The advantage of buying options is the ability to create limited risk trades and strategies without having to utilize a stop-loss order, hence you avoid stop-outs (as long your MT4 account equity supports the option buy price). Furthermore, you risk is limited but your profit is unlimited.
Call and Put options on MT4 can be used to trade a currency pair’s direction. If you expect a pair to rise you may buy a Call option and if you expect a pair to fall you may buy a Put.
Two things you need to consider when buying options; the strike price and the expiry date. Through buying an option you are reserving a price in the market and that reserved price is known as the strike. A Call option’s strike is a reserved buy rate and a Put’s strike is a reserved sell rate. The value of an option depends on the market price level relative to the strike price. The more the strike can ‘beat’ the market the more the option is worth. Secondly, options with a longer expiry will cost more but they also give more time for your outlook to happen, this could be described as ‘buying more time’.
Trade an Uptrend – Buying a Call Option
You would buy a Call to trade an uptrend because a Call gives the owner the right to buy a currency pair at a certain market rate. This certain rate is the strike rate. Once you are holding the option, the more the strike can ‘beat’ the market the more valuable your option becomes.
For example, the image below shows a weekly (w) EUR/USD Call with a strike of 1.0900. If you buy this option you will hold the right to buy EUR/USD at 1.0900 until the end of the trading week. The option costs 0.00414 (Ask price) to buy. Note that, 0.00414 = 41.4 pips
If EUR/USD is trading above the strike rate by expiry the option will have value because your option is allowing you to buy at a better rate. Say, EUR/USD is trading at 1.1000, your strike of 1.0900 allows you to buy at a much cheaper rate (100 pips cheaper in fact!). The more the market rate rises above your strike the more valuable the Call option becomes.
When your options value is higher than the price you paid for it, you may sell it for a profit. On the other hand, if EUR/USD is trading below the strike rate at expiry, the Call option has no value and a loss is incurred. Your loss is limited to the price you initially paid for the option (in this case that is 41.4 pips).
In summary, as the market rate moves UP, above the strike rate, the Call option’s value increases and if the market moves DOWN, expiring below the strike, a loss is incurred.
The loss is limited yet the position cannot get stopped-out. This may be useful to trade a volatile uptrend.
Trade a Downtrend – Buying a Put Option
You would buy a Put to trade a downtrend because a Put gives the owner the right to sell a currency pair at the strike rate. If you are holding the Put option, the more your strike can ‘beat’ the market the more valuable your option becomes.

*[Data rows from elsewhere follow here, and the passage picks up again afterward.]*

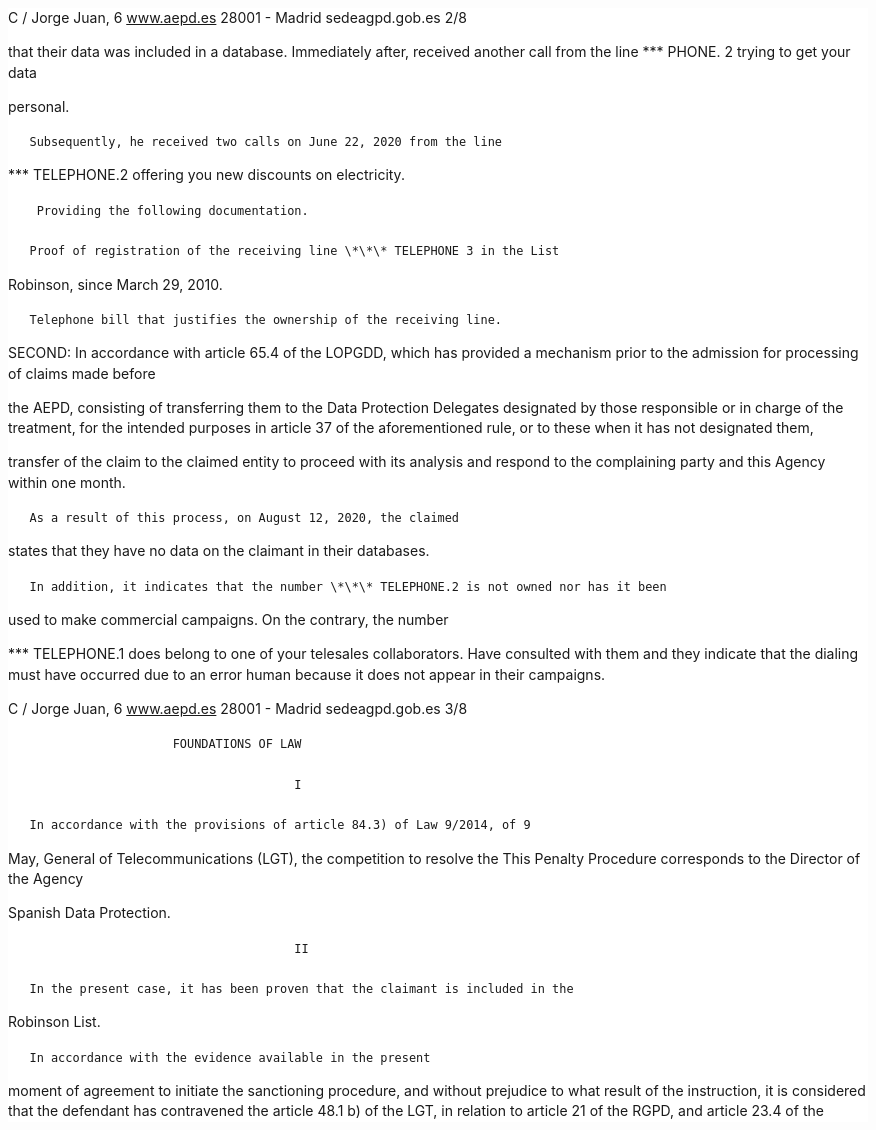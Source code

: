 C / Jorge Juan, 6 www.aepd.es
28001 - Madrid sedeagpd.gob.es 2/8

that their data was included in a database. Immediately after,
received another call from the line \*\*\* PHONE. 2 trying to get your data

personal.

       Subsequently, he received two calls on June 22, 2020 from the line
\*\*\* TELEPHONE.2 offering you new discounts on electricity.

        Providing the following documentation.

       Proof of registration of the receiving line \*\*\* TELEPHONE 3 in the List

Robinson, since March 29, 2010.

       Telephone bill that justifies the ownership of the receiving line.

SECOND: In accordance with article 65.4 of the LOPGDD, which has provided a
mechanism prior to the admission for processing of claims made before

the AEPD, consisting of transferring them to the Data Protection Delegates
designated by those responsible or in charge of the treatment, for the intended purposes
in article 37 of the aforementioned rule, or to these when it has not designated them,

transfer of the claim to the claimed entity to proceed with its analysis and
respond to the complaining party and this Agency within one month.

       As a result of this process, on August 12, 2020, the claimed
states that they have no data on the claimant in their databases.

       In addition, it indicates that the number \*\*\* TELEPHONE.2 is not owned nor has it been
used to make commercial campaigns. On the contrary, the number

\*\*\* TELEPHONE.1 does belong to one of your telesales collaborators. Have
consulted with them and they indicate that the dialing must have occurred due to an error
human because it does not appear in their campaigns.

C / Jorge Juan, 6 www.aepd.es
28001 - Madrid sedeagpd.gob.es 3/8

                           FOUNDATIONS OF LAW

                                            I

       In accordance with the provisions of article 84.3) of Law 9/2014, of 9

May, General of Telecommunications (LGT), the competition to resolve the
This Penalty Procedure corresponds to the Director of the Agency

Spanish Data Protection.

                                            II

       In the present case, it has been proven that the claimant is included in the

Robinson List.

       In accordance with the evidence available in the present

moment of agreement to initiate the sanctioning procedure, and without prejudice to what
result of the instruction, it is considered that the defendant has contravened the article
48.1 b) of the LGT, in relation to article 21 of the RGPD, and article 23.4 of the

For example, the image below shows a weekly EUR/USD Put with a strike of 1.0800. It would cost you 0.00337 (33.7 pips) to hold the right to sell EUR/USD at 1.0800 until the end of the trading week.
If the market rate is below the strike rate by expiry, the Put option will have value because it allows you to sell at a better rate. Say, EUR/USD moved to 1.0700, you have the right to sell at the higher rate of 1.0800. The more the market falls, the more valuable the Put option becomes.
When your options value is higher than the price you paid for it, you may sell it for a profit. On the other hand, if EUR/USD is trading above the strike rate at expiry, the Put option has no value and a loss is incurred. Your loss is limited to the price you paid (in this case that is 33.7 pips).
In summary, as the market rate moves DOWN, below the strike rate, the Put option’s value increases and if the market moves UP, expiring above the strike, a loss is incurred. The loss is limited yet the position cannot get stopped-out. This may be useful during a volatile downtrend.
One of the challenges a new trader has to deal with is timing. We can get the direction of a trade right and still loss because our entry timing was wrong. With buying an option we can be a little more flexible. As long as the volatility hasn’t exploded and we are near the beginner of a new advance we could make a profit. For example, buying an option just as the currency is turning from a wave 2 into wave 3 could provide us with a potential big profit.
We know wave 3 in an Elliot Wave count cannot be the shortest and so trading this wave stacks the odds in our favour of a profitable trade.
The possibilities through buying options don’t stop there, they can also be used to trade strategies such as straddle and strangles allowing investors to take advantage of increases or decrease in market volatility. These will be explained in future articles.